Spectre: Intel, ARM, AMD, System Z, and Power 9 processors.

Is the Zscaler cloud infrastructure vulnerable?

Zscaler runs large parts of its cloud software on dedicated bare metal and does not share processors or memory with anyone else. This safeguards Zscaler infrastructure from attacks that can originate from foreign applications that may try to escape the virtual environment and access our memory regions. The attack can only be executed locally with an attacker running malicious code on the same hardware. Since our execution environment is highly guarded and closed, attackers cannot gain access to launch malicious code. Nonetheless, our cloud operations team is actively working on applying necessary patches after carefully evaluating their impact on performance and stability.

Zscaler customers running virtualized private components on their infrastructure should immediately update their hosts so as to prevent VM escape, in which another guest on the same host may browse memory regions used by other virtualized components. Only software updates to the hosts can protect the guests from these exploits, as a guest OS update will not suffice to protect against another compromised guest. It is the customer’s responsibility to apply updates relevant to their infrastructure.
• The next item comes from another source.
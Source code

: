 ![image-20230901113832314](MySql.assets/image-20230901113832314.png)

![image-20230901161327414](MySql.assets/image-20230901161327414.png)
More details on how Zscaler secures the cloud infrastructure from these vulnerabilities can be found in the post here

The Zscaler official trust post on this issue can be found here.

Zscaler security coverage for exploitation

We have deployed advanced threat signatures to detect some of the known JavaScript-based exploit POCs.

Advanced threat signatures: JS.Spectre.gen (browser exploit)

We are actively working on deploying an assembly-level detection for the exploitation technique involved in both the Meltdown and Spectre attacks. There are no active ITW exploit attempts of Meltdown or Spectre that Zscaler ThreatLabZ is currently aware of, but we will continue to actively monitor and ensure coverage for our customers.

Update - We have deployed assembly-level detection for the exploitation technique in Cloud Sandbox on January 12, 2018

Mitigation

Zscaler ThreatLabZ highly recommends applying both operating system and application-level patches to safeguard systems against these vulnerabilities.

OS-level patches currently available
FreeBSD patches being worked on: (https://www.freebsd.org/news/newsflash.html#event20180104:01)
Apple Mitigations (https://support.apple.com/en-us/HT208394)
Microsoft Advisory (https://support.microsoft.com/en-us/help/4073119/protect-against-speculative-execution-side-channel-vulnerabilities-in) Note: A small number of anti-virus applications performing unsupported calls to Windows Kernel memory are causing Blue Screen of Death (BSOD) after the use of this patch, so if you didn't receive the latest Windows security update, you may need to update the AV application first.

Browser patches
Chrome has suggested mitigation from Chrome 63 (released Dec 15) by enabling site-isolation feature. A comprehensive fix will be available in Chrome 64 (releasing Jan 23)
Firefox has short term mitigations available from version 57 (released November)
Microsoft Edge and IE updates are available along with the Windows patch

Virtualization application-level patches
VMware (https://www.vmware.com/us/security/advisories/VMSA-2018-0002.html)
XEN (https://xenbits.xen.org/xsa/advisory-254.html)
Citrix (https://support.citrix.com/article/CTX231399)

Recommendation for cloud apps
Amazon AWS (https://aws.amazon.com/de/security/security-bulletins/AWS-2018-013/)
Microsoft Azure (https://azure.microsoft.com/en-us/blog/securing-azure-customers-from-cpu-vulnerability/)
Google Cloud (https://support.google.com/faqs/answer/7622138)

Conclusion

For those of us in security, 2017 will be remembered for three major ransomware outbreaks and the Equifax data breach. And with such a significant security issue tagged within the first week of the year, 2018 promises to challenging for the security and tech industry.

While we are not aware of any exploit attempts for these vulnerabilities in the wild, it is only a matter of time before we start seeing them. We urge everyone to apply the available security patches.

Zscaler ThreatLabZ will continue to monitor and ensure coverage for any in-the-wild exploit attempts targeting these vulnerabilities.